*** Opening of RECORDS SUPPLIED ***

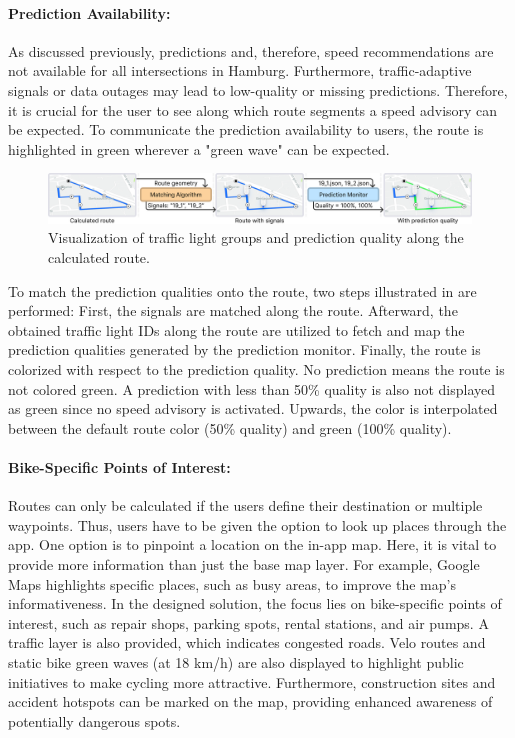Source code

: \paragraph{Prediction Availability:} As discussed previously, predictions and, therefore, speed recommendations are not available for all intersections in Hamburg. Furthermore, traffic-adaptive signals or data outages may lead to low-quality or missing predictions. Therefore, it is crucial for the user to see along which route segments a speed advisory can be expected. To communicate the prediction availability to users, the route is highlighted in green wherever a "green wave" can be expected.

\begin{figure}[htbp]
\centering
\includegraphics[width=\linewidth]{images/routing-process-quality-mapping.png}
\caption{Visualization of traffic light groups and prediction quality along the calculated route.}
\label{fig:routing-process-quality-mapping}
\end{figure}

To match the prediction qualities onto the route, two steps illustrated in  are performed: First, the signals are matched along the route. Afterward, the obtained traffic light IDs along the route are utilized to fetch and map the prediction qualities generated by the prediction monitor. Finally, the route is colorized with respect to the prediction quality. No prediction means the route is not colored green. A prediction with less than 50\% quality is also not displayed as green since no speed advisory is activated. Upwards, the color is interpolated between the default route color (50\% quality) and green (100\% quality). 

\paragraph{Bike-Specific Points of Interest:} Routes can only be calculated if the users define their destination or multiple waypoints. Thus, users have to be given the option to look up places through the app. One option is to pinpoint a location on the in-app map. Here, it is vital to provide more information than just the base map layer. For example, Google Maps highlights specific places, such as busy areas, to improve the map's informativeness. In the designed solution, the focus lies on bike-specific points of interest, such as repair shops, parking spots, rental stations, and air pumps. A traffic layer is also provided, which indicates congested roads. Velo routes and static bike green waves (at 18 km/h) are also displayed to highlight public initiatives to make cycling more attractive. Furthermore, construction sites and accident hotspots can be marked on the map, providing enhanced awareness of potentially dangerous spots.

*** Close of RECORDS SUPPLIED ***

WHAT THIS TASK INVOLVES:
How many of the lines above hold the word "routing"? Give only that number.

SOLUTION TO THE EXERCISE:
2